Listed records START
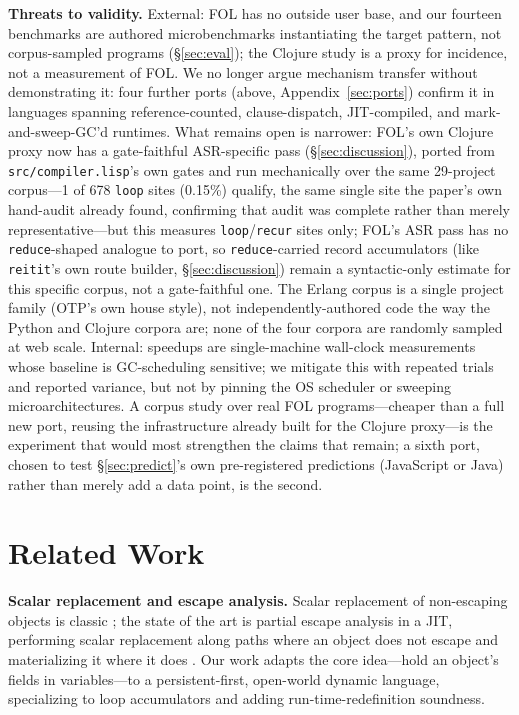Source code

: \documentclass[sigplan,screen,review,anonymous]{acmart}
\begin{document}
\textbf{Threats to validity.} External: FOL has no outside user base, and
our fourteen benchmarks are authored microbenchmarks instantiating the
target pattern, not corpus-sampled programs (\S\ref{sec:eval});
the Clojure study is a proxy for incidence, not a measurement of FOL.
We no longer argue mechanism transfer without demonstrating it: four
further ports (above, Appendix~\ref{sec:ports}) confirm it in languages
spanning reference-counted, clause-dispatch, JIT-compiled, and
mark-and-sweep-GC'd runtimes.
What remains open is narrower: FOL's own Clojure proxy now has a
gate-faithful ASR-specific pass (\S\ref{sec:discussion}), ported from
\texttt{src/compiler.lisp}'s own gates and run mechanically over the same
29-project corpus---1 of 678 \texttt{loop} sites (0.15\%) qualify, the
same single site the paper's own hand-audit already found, confirming
that audit was complete rather than merely representative---but this
measures \texttt{loop}/\texttt{recur} sites only; FOL's ASR pass has no
\texttt{reduce}-shaped analogue to port, so \texttt{reduce}-carried record
accumulators (like \texttt{reitit}'s own route builder, \S\ref{sec:discussion})
remain a syntactic-only estimate for this specific corpus, not a
gate-faithful one. The Erlang corpus is a single project family (OTP's
own house style), not independently-authored code the way the Python
and Clojure corpora are; none of the four corpora are randomly sampled
at web scale. Internal: speedups are single-machine wall-clock
measurements whose baseline is GC-scheduling sensitive; we mitigate this
with repeated trials and reported variance, but not by pinning the OS
scheduler or sweeping microarchitectures. A corpus study over real FOL
programs---cheaper than a full new port, reusing the infrastructure
already built for the Clojure proxy---is the experiment that would most
strengthen the claims that remain; a sixth port, chosen to test
\S\ref{sec:predict}'s own pre-registered predictions (JavaScript or Java)
rather than merely add a data point, is the second.

\section{Related Work}
\label{sec:related}

\textbf{Scalar replacement and escape analysis.} Scalar replacement of
non-escaping objects is classic \cite{choi1999escape,blanchet2003escape}; the
state of the art is partial escape analysis in a JIT, performing scalar
replacement along paths where an object does not escape and materializing it
where it does \cite{stadler2014partial}. Our work adapts the core
idea---hold an object's fields in variables---to a persistent-first,
open-world dynamic language, specializing to loop accumulators and adding
run-time-redefinition soundness.
\end{document}
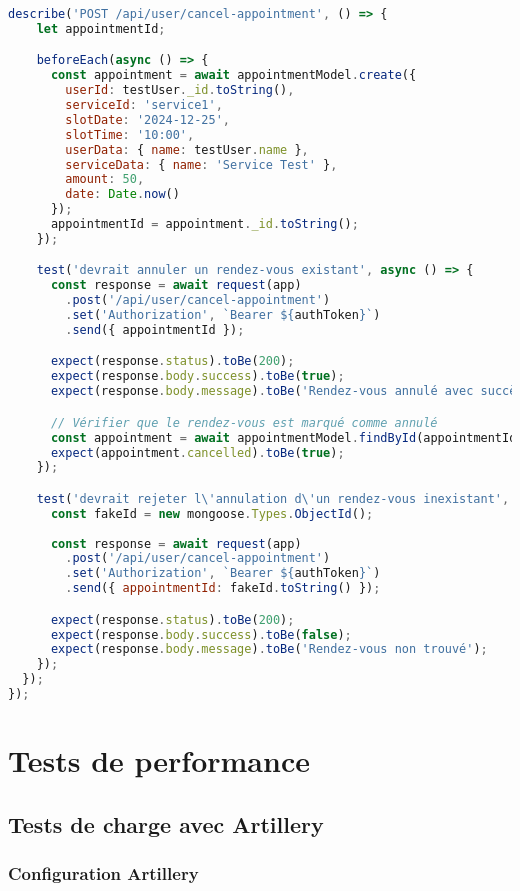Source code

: \begin{lstlisting}[language=JavaScript, caption=appointmentService.integration.test.js]
  describe('POST /api/user/cancel-appointment', () => {
    let appointmentId;

    beforeEach(async () => {
      const appointment = await appointmentModel.create({
        userId: testUser._id.toString(),
        serviceId: 'service1',
        slotDate: '2024-12-25',
        slotTime: '10:00',
        userData: { name: testUser.name },
        serviceData: { name: 'Service Test' },
        amount: 50,
        date: Date.now()
      });
      appointmentId = appointment._id.toString();
    });

    test('devrait annuler un rendez-vous existant', async () => {
      const response = await request(app)
        .post('/api/user/cancel-appointment')
        .set('Authorization', `Bearer ${authToken}`)
        .send({ appointmentId });

      expect(response.status).toBe(200);
      expect(response.body.success).toBe(true);
      expect(response.body.message).toBe('Rendez-vous annulé avec succès');

      // Vérifier que le rendez-vous est marqué comme annulé
      const appointment = await appointmentModel.findById(appointmentId);
      expect(appointment.cancelled).toBe(true);
    });

    test('devrait rejeter l\'annulation d\'un rendez-vous inexistant', async () => {
      const fakeId = new mongoose.Types.ObjectId();
      
      const response = await request(app)
        .post('/api/user/cancel-appointment')
        .set('Authorization', `Bearer ${authToken}`)
        .send({ appointmentId: fakeId.toString() });

      expect(response.status).toBe(200);
      expect(response.body.success).toBe(false);
      expect(response.body.message).toBe('Rendez-vous non trouvé');
    });
  });
});
\end{lstlisting}

\section{Tests de performance}

\subsection{Tests de charge avec Artillery}

\subsubsection{Configuration Artillery}

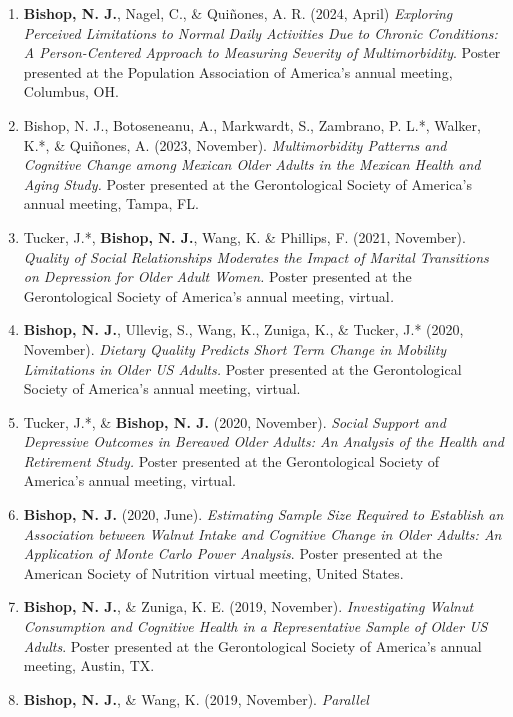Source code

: \documentclass[
]{article}
\begin{document}
\begin{enumerate}
\def\labelenumi{\arabic{enumi}.}
\item
  \textbf{Bishop, N. J.}, Nagel, C., \& Quiñones, A. R. (2024, April)
  \emph{Exploring Perceived Limitations to Normal Daily Activities Due
  to Chronic Conditions: A Person-Centered Approach to Measuring
  Severity of Multimorbidity}. Poster presented at the Population
  Association of America's annual meeting, Columbus, OH.
\item
  Bishop, N. J., Botoseneanu, A., Markwardt, S., Zambrano, P. L.*,
  Walker, K.*, \& Quiñones, A. (2023, November). \emph{Multimorbidity
  Patterns and Cognitive Change among Mexican Older Adults in the
  Mexican Health and Aging Study.} Poster presented at the
  Gerontological Society of America's annual meeting, Tampa, FL.
\item
  Tucker, J.*, \textbf{Bishop, N. J.}, Wang, K. \& Phillips, F. (2021,
  November). \emph{Quality of Social Relationships Moderates the Impact
  of Marital Transitions on Depression for Older Adult Women.} Poster
  presented at the Gerontological Society of America's annual meeting,
  virtual\emph{.}
\item
  \textbf{Bishop, N. J.}, Ullevig, S., Wang, K., Zuniga, K., \& Tucker,
  J.* (2020, November). \emph{Dietary Quality Predicts Short Term Change
  in Mobility Limitations in Older US Adults.} Poster presented at the
  Gerontological Society of America's annual meeting, virtual.
\item
  Tucker, J.*, \& \textbf{Bishop, N. J.} (2020, November). \emph{Social
  Support and Depressive Outcomes in Bereaved Older Adults: An Analysis
  of the Health and Retirement Study.} Poster presented at the
  Gerontological Society of America's annual meeting, virtual.
\item
  \textbf{Bishop, N. J.} (2020, June). \emph{Estimating Sample Size
  Required to Establish an Association between Walnut Intake and
  Cognitive Change in Older Adults: An Application of Monte Carlo Power
  Analysis}. Poster presented at the American Society of Nutrition
  virtual meeting, United States.
\item
  \textbf{Bishop, N. J.}, \& Zuniga, K. E. (2019, November).
  \emph{Investigating Walnut Consumption and Cognitive Health in a
  Representative Sample of Older US Adults}. Poster presented at the
  Gerontological Society of America's annual meeting, Austin, TX.
\item
  \textbf{Bishop, N. J.}, \& Wang, K. (2019, November). \emph{Parallel
}
\end{enumerate}
\end{document}
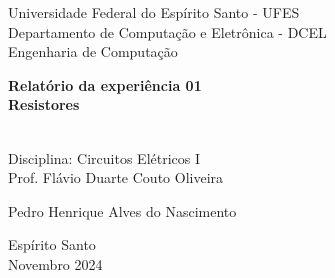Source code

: \begin{titlepage}
    \begin{center}
        \large
        Universidade Federal do Espírito Santo - UFES\\
        Departamento de Computação e Eletrônica - DCEL\\
        Engenharia de Computação
        
        \vfill
        \textbf{
        Relatório da experiência 01\\
        Resistores\\~\\
        }
        
        Disciplina: Circuitos Elétricos I\\
        Prof. Flávio Duarte Couto Oliveira\\
        
        \vfill
        \begin{flushright}
            Pedro Henrique Alves do Nascimento
        \end{flushright}
        
        \vfill
        Espírito Santo\\
        Novembro 2024
    \end{center}
    \newpage
\end{titlepage}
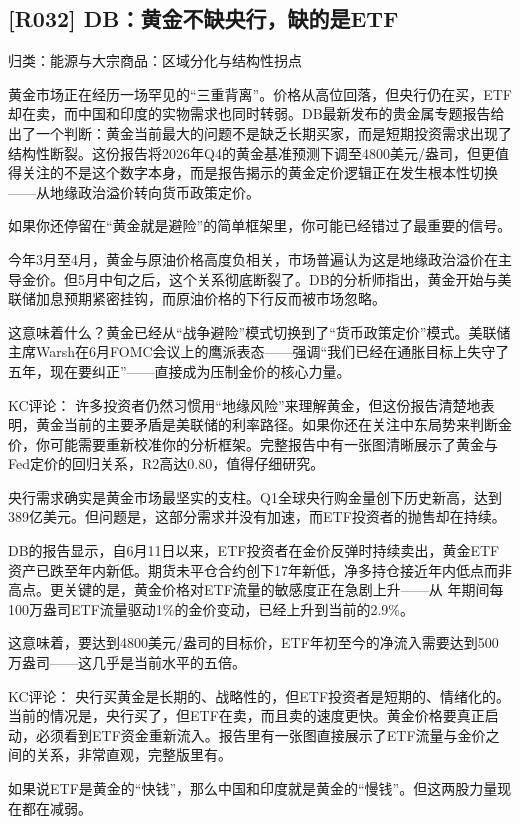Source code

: \documentclass[11pt]{ctexart}
\begin{document}
\subsection{[R032] DB：黄金不缺央行，缺的是ETF}
{\small\color{refgray}归类：能源与大宗商品：区域分化与结构性拐点}

黄金市场正在经历一场罕见的“三重背离”。价格从高位回落，但央行仍在买，ETF却在卖，而中国和印度的实物需求也同时转弱。DB最新发布的贵金属专题报告给出了一个判断：黄金当前最大的问题不是缺乏长期买家，而是短期投资需求出现了结构性断裂。这份报告将2026年Q4的黄金基准预测下调至4800美元/盎司，但更值得关注的不是这个数字本身，而是报告揭示的黄金定价逻辑正在发生根本性切换——从地缘政治溢价转向货币政策定价。

如果你还停留在“黄金就是避险”的简单框架里，你可能已经错过了最重要的信号。

今年3月至4月，黄金与原油价格高度负相关，市场普遍认为这是地缘政治溢价在主导金价。但5月中旬之后，这个关系彻底断裂了。DB的分析师指出，黄金开始与美联储加息预期紧密挂钩，而原油价格的下行反而被市场忽略。

这意味着什么？黄金已经从“战争避险”模式切换到了“货币政策定价”模式。美联储主席Warsh在6月FOMC会议上的鹰派表态——强调“我们已经在通胀目标上失守了五年，现在要纠正”——直接成为压制金价的核心力量。

KC评论： 许多投资者仍然习惯用“地缘风险”来理解黄金，但这份报告清楚地表明，黄金当前的主要矛盾是美联储的利率路径。如果你还在关注中东局势来判断金价，你可能需要重新校准你的分析框架。完整报告中有一张图清晰展示了黄金与Fed定价的回归关系，R2高达0.80，值得仔细研究。

央行需求确实是黄金市场最坚实的支柱。Q1全球央行购金量创下历史新高，达到389亿美元。但问题是，这部分需求并没有加速，而ETF投资者的抛售却在持续。

DB的报告显示，自6月11日以来，ETF投资者在金价反弹时持续卖出，黄金ETF资产已跌至年内新低。期货未平仓合约创下17年新低，净多持仓接近年内低点而非高点。更关键的是，黄金价格对ETF流量的敏感度正在急剧上升——从 年期间每100万盎司ETF流量驱动1\%的金价变动，已经上升到当前的2.9\%。

这意味着，要达到4800美元/盎司的目标价，ETF年初至今的净流入需要达到500万盎司——这几乎是当前水平的五倍。

KC评论： 央行买黄金是长期的、战略性的，但ETF投资者是短期的、情绪化的。当前的情况是，央行买了，但ETF在卖，而且卖的速度更快。黄金价格要真正启动，必须看到ETF资金重新流入。报告里有一张图直接展示了ETF流量与金价之间的关系，非常直观，完整版里有。

如果说ETF是黄金的“快钱”，那么中国和印度就是黄金的“慢钱”。但这两股力量现在都在减弱。
\end{document}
Listed records END
* [Exercise instructions]
Please print the lines exactly, from the top of the material through the line with "that audit was", and omit the pictures.

* [Finished exercise]
Source code

: \documentclass[sigplan,screen,review,anonymous]{acmart}
\begin{document}
\textbf{Threats to validity.} External: FOL has no outside user base, and
our fourteen benchmarks are authored microbenchmarks instantiating the
target pattern, not corpus-sampled programs (\S\ref{sec:eval});
the Clojure study is a proxy for incidence, not a measurement of FOL.
We no longer argue mechanism transfer without demonstrating it: four
further ports (above, Appendix~\ref{sec:ports}) confirm it in languages
spanning reference-counted, clause-dispatch, JIT-compiled, and
mark-and-sweep-GC'd runtimes.
What remains open is narrower: FOL's own Clojure proxy now has a
gate-faithful ASR-specific pass (\S\ref{sec:discussion}), ported from
\texttt{src/compiler.lisp}'s own gates and run mechanically over the same
29-project corpus---1 of 678 \texttt{loop} sites (0.15\%) qualify, the
same single site the paper's own hand-audit already found, confirming
that audit was complete rather than merely representative---but this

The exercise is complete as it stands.